------ Provided data ------
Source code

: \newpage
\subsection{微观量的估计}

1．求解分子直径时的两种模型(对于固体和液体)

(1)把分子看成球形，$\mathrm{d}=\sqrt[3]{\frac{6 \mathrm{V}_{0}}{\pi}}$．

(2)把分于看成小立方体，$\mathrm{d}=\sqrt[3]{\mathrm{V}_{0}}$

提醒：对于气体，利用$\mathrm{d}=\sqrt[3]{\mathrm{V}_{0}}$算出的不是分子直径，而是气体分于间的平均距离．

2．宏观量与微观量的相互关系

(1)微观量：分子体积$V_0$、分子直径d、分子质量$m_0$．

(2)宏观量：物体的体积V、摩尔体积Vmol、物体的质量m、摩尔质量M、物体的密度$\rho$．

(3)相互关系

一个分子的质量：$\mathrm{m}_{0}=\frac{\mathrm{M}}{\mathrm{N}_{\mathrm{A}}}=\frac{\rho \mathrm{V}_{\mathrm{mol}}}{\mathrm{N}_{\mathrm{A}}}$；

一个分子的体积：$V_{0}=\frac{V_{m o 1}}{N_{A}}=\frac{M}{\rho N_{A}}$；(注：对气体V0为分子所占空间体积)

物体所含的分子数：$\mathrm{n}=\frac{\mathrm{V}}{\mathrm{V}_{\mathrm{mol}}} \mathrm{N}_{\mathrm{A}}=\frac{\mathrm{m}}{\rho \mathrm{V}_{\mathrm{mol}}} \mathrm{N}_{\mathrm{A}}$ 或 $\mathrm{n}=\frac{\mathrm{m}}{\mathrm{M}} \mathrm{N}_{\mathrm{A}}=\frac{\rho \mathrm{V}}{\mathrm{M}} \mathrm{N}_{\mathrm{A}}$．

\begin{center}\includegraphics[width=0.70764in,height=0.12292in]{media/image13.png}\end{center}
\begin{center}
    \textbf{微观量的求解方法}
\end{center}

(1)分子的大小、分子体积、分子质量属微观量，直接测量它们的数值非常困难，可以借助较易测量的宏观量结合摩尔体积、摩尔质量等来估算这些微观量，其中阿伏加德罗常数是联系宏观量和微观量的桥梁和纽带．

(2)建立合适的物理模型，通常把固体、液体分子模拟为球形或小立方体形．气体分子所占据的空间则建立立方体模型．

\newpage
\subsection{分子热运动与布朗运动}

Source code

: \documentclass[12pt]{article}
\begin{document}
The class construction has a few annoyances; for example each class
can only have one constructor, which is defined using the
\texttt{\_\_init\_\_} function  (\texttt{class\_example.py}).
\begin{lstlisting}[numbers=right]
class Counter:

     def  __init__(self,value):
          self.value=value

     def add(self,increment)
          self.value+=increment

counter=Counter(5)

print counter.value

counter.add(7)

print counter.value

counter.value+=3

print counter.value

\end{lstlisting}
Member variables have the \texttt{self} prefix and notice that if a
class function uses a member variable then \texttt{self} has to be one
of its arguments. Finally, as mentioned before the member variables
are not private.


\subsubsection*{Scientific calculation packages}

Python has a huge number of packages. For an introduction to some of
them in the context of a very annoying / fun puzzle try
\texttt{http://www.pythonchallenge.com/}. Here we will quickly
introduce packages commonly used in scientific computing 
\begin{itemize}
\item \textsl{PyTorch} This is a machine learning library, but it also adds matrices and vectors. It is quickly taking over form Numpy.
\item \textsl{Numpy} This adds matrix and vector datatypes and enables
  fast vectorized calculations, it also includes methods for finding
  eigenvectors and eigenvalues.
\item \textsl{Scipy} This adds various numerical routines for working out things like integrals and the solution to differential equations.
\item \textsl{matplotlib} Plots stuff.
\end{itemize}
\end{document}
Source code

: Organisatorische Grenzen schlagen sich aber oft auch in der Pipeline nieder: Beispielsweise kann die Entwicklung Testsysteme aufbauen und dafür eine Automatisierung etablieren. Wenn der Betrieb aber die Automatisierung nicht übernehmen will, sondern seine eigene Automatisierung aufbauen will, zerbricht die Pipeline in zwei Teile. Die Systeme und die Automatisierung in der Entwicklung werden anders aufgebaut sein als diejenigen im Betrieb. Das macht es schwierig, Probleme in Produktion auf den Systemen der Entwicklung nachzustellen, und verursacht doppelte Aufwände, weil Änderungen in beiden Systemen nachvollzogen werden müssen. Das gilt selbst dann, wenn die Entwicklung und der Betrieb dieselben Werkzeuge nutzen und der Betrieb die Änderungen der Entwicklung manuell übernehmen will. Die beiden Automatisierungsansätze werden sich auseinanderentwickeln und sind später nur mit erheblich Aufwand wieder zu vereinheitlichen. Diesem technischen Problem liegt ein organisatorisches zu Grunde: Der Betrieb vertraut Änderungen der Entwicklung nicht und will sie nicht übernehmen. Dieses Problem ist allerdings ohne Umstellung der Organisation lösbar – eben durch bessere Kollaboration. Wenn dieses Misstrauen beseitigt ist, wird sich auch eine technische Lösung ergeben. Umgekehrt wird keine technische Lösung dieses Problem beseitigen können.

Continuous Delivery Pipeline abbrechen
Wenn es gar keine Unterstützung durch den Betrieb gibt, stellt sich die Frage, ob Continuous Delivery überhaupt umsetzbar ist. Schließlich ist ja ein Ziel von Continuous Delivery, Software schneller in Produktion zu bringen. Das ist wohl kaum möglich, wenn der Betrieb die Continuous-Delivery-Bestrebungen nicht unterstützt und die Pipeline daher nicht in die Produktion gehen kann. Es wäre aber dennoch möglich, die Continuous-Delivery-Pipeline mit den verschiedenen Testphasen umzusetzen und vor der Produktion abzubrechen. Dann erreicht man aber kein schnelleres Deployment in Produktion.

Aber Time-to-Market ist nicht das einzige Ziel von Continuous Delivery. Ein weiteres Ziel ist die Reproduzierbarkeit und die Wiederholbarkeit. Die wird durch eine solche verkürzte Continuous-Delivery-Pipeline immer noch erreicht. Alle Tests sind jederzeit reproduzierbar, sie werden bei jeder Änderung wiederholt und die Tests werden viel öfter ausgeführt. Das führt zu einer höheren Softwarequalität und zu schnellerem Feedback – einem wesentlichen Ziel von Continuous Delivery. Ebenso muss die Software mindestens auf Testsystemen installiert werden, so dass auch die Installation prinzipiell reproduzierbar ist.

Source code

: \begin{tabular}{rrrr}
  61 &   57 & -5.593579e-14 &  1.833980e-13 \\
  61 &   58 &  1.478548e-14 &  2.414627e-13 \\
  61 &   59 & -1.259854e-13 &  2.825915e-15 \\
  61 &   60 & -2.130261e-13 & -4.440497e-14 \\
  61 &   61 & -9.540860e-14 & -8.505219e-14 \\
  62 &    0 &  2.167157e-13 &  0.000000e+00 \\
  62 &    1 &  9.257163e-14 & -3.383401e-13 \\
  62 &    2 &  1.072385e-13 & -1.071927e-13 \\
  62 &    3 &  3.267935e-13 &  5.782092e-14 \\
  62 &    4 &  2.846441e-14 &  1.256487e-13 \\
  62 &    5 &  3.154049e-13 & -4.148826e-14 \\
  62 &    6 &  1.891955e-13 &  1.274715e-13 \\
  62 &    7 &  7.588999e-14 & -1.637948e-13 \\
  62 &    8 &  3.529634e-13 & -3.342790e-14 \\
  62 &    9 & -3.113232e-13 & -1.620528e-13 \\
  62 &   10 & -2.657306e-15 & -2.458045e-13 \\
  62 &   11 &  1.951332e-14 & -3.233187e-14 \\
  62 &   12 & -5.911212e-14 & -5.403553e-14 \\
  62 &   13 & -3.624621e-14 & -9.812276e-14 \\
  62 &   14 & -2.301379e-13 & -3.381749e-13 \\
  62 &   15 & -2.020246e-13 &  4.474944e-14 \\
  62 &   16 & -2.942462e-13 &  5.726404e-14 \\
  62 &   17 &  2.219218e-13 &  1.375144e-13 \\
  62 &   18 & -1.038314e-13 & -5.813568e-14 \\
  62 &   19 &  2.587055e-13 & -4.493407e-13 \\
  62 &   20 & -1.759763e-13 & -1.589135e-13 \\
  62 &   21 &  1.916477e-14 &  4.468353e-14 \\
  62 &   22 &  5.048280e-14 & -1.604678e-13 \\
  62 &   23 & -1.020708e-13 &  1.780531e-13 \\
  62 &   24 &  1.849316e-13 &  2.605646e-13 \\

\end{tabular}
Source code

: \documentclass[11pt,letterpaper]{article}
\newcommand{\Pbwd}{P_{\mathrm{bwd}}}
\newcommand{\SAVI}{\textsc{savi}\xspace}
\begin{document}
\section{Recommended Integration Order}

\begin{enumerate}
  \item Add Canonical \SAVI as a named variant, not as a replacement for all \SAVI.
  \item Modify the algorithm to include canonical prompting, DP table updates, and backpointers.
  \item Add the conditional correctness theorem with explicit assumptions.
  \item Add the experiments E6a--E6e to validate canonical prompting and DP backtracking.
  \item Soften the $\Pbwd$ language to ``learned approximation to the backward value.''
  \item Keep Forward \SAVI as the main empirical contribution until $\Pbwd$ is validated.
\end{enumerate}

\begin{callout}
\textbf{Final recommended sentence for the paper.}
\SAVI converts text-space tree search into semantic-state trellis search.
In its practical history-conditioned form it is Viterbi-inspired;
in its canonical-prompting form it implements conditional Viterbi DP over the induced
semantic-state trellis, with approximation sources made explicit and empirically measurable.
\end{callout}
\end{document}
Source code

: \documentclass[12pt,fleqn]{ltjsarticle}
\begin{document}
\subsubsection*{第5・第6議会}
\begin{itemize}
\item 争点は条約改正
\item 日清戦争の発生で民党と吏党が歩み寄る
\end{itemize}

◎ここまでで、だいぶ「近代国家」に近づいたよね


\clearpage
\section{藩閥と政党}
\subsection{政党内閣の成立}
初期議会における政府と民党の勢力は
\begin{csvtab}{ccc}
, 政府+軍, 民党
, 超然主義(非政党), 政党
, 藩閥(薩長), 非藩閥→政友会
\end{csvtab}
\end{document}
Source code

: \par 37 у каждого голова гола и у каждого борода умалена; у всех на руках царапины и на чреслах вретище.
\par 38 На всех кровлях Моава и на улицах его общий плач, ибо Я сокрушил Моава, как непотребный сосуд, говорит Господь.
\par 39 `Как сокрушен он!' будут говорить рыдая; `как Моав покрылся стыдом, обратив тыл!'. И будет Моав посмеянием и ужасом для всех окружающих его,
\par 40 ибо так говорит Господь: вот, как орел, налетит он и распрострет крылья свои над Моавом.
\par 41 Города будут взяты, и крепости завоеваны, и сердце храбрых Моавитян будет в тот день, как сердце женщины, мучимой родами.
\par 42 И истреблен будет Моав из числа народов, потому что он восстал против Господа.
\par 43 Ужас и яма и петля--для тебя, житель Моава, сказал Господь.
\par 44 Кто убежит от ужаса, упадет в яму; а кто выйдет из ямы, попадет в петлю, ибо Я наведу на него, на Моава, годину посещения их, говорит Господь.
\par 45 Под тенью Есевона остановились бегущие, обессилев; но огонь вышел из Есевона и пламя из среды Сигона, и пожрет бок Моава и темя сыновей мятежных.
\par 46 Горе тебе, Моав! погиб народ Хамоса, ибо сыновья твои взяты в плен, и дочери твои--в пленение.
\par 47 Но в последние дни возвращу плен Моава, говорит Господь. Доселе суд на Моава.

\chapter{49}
------
Task to carry out. Using the listing above, list every line in which the string "form" occurs.

Task solution.
\item \textsl{PyTorch} This is a machine learning library, but it also adds matrices and vectors. It is quickly taking over form Numpy.
In its practical history-conditioned form it is Viterbi-inspired;
in its canonical-prompting form it implements conditional Viterbi DP over the induced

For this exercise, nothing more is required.